The Supreme Court has granted Croydon Council permission to appeal in a dispute over the termination of fixed term secure flexible tenancies.
In Croydon London Borough Council v Ms Chipo Kalonga  EWCA Civ 77 the Court of Appeal (Arnold LJ, King LJ and Asplin LJ) concluded – “albeit for different reasons” – that Mrs Justice Tipples was correct to hold that such a tenancy can only be terminated by the landlord if the tenancy agreement contains a forfeiture clause. The Court held that the tenancy agreement in the Kalonga case did not contain a forfeiture clause.
Cornerstone Barristers noted that the Court of Appeal also overturned the finding that a tenancy with such a forfeiture clause could be determined through the normal route.

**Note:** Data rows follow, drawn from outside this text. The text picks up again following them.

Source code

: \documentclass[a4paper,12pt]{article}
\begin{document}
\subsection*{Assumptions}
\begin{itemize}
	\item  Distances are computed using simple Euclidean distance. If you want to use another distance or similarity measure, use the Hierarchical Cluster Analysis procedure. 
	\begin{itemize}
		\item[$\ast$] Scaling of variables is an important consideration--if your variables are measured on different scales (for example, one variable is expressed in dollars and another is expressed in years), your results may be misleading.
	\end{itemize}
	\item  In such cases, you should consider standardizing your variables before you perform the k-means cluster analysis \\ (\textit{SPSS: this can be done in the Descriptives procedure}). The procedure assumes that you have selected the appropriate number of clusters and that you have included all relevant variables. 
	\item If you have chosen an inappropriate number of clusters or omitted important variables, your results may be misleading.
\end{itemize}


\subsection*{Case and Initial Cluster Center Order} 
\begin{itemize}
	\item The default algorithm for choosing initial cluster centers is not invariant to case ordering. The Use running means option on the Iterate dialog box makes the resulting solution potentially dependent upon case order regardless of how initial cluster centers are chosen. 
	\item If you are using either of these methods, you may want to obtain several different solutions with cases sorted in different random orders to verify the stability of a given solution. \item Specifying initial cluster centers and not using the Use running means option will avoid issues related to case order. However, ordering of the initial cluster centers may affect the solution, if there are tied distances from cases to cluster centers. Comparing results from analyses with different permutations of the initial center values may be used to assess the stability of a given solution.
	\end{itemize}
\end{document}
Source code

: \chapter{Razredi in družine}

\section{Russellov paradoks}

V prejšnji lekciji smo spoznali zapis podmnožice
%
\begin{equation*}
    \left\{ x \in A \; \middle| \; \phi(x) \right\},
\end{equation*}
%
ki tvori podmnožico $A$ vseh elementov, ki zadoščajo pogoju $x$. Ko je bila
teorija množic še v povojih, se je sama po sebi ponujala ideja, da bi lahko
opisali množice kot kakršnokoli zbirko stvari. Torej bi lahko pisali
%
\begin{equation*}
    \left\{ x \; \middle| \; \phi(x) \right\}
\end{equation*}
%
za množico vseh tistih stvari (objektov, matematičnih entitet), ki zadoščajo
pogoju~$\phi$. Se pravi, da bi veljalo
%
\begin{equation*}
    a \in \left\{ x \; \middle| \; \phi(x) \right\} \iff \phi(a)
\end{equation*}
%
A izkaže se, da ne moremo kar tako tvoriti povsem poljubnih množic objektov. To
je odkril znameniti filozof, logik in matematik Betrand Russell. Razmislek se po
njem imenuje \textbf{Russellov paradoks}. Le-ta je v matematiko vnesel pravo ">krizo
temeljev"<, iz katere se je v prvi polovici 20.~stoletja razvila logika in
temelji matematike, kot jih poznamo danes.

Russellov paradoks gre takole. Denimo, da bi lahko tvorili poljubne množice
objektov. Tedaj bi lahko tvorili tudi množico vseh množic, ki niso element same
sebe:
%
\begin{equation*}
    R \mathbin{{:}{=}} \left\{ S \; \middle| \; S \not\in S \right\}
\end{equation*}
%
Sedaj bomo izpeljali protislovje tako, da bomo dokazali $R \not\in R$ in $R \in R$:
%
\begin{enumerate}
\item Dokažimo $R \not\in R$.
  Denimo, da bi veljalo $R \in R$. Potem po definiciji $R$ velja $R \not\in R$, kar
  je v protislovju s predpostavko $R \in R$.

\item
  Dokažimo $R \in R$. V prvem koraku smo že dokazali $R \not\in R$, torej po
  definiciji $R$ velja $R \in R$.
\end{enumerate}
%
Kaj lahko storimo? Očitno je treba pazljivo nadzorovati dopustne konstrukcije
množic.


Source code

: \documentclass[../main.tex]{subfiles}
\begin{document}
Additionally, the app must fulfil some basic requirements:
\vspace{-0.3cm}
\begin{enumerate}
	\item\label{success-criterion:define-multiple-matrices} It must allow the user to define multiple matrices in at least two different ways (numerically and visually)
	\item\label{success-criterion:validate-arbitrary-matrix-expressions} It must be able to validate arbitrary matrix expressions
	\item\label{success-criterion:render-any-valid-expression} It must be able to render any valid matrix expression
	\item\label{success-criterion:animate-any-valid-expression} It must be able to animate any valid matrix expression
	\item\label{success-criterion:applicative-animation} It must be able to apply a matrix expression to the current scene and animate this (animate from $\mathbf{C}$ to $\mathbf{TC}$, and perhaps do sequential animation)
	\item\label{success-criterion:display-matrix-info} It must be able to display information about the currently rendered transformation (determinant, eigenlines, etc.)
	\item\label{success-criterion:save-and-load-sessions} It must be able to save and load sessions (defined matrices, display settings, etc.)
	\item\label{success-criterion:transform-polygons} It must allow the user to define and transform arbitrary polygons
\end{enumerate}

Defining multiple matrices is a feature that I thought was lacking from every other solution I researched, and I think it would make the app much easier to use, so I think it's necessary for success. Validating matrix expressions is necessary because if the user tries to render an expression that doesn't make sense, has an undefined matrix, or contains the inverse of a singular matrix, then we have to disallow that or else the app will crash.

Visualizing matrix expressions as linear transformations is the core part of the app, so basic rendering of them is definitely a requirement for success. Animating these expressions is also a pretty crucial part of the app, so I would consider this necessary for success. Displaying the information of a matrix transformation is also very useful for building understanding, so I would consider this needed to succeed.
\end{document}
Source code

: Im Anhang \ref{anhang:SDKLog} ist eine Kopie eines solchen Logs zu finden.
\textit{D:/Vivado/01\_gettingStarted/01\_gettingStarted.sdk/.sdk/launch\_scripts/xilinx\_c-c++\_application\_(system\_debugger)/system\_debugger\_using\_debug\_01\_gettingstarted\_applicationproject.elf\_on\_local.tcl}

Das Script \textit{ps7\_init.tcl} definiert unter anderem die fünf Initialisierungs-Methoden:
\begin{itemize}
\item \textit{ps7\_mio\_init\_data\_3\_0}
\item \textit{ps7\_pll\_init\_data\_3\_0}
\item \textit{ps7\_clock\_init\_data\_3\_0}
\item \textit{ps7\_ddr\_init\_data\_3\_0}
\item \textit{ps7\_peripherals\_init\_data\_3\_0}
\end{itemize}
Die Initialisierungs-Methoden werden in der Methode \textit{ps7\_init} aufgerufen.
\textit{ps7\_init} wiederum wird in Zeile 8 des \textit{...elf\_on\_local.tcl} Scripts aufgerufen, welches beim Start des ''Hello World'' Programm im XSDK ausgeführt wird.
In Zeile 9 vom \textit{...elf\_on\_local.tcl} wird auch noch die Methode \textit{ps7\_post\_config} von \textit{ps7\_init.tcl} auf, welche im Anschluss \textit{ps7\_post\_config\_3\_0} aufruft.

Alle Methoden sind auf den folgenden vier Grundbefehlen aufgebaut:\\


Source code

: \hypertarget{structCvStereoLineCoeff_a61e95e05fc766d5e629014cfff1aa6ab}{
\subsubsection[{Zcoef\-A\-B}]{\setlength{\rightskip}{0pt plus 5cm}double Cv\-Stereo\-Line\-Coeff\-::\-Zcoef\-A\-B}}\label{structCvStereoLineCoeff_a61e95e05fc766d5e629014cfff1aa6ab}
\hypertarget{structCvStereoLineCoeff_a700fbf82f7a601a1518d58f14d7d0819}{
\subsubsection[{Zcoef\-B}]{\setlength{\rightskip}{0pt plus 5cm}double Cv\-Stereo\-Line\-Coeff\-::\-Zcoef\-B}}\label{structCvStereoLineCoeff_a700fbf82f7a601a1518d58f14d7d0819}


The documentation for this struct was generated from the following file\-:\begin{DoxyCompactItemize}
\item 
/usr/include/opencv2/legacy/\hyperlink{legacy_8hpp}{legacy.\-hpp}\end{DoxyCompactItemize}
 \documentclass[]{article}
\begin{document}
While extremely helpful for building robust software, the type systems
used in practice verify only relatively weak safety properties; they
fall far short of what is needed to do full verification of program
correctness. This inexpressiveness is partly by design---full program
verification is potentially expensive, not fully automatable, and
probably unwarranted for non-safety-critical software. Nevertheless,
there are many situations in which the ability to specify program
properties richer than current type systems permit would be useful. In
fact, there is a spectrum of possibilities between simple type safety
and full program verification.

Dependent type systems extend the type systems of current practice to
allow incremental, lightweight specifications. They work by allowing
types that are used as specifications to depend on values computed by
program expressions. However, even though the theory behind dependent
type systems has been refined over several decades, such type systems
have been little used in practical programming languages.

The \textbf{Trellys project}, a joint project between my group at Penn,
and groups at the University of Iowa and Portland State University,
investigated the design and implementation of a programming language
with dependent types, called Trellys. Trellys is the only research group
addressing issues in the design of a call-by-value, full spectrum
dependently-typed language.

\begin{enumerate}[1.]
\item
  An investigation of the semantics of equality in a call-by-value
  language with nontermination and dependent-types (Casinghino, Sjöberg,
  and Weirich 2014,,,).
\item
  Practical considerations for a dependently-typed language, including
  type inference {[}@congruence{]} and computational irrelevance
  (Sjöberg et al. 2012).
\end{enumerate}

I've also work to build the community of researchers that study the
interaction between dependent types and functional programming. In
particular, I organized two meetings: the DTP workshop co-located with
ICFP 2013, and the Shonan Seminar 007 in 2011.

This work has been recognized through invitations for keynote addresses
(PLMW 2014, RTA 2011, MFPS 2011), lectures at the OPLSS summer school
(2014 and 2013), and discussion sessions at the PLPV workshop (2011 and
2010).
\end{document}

“The consequences are that tenancies without a forfeiture clause cannot be determined by the landlord before their natural expiry, and those with such a clause can only be determined through the statutory forfeiture-like route,” the set said.
On 19 April a Supreme Court panel comprising Lords Briggs, Leggatt, and Stephens JJSC granted Croydon permission to appeal.
Kelvin Rutledge QC and Riccardo Calzavara of Cornerstone continue to be instructed by Jenny Fraser-Brown of the London Borough of Croydon.
According to Landmark Chambers, there are thought to be around 30,000 flexible tenancies in England, “many of which do not have forfeiture clauses in the tenancy agreements”.
Justin Bates of Landmark will be leading Anneli Robins of 4-5 Gray’s Inn Square for the tenant in the High Court. They are instructed by GT Stewart Solicitors.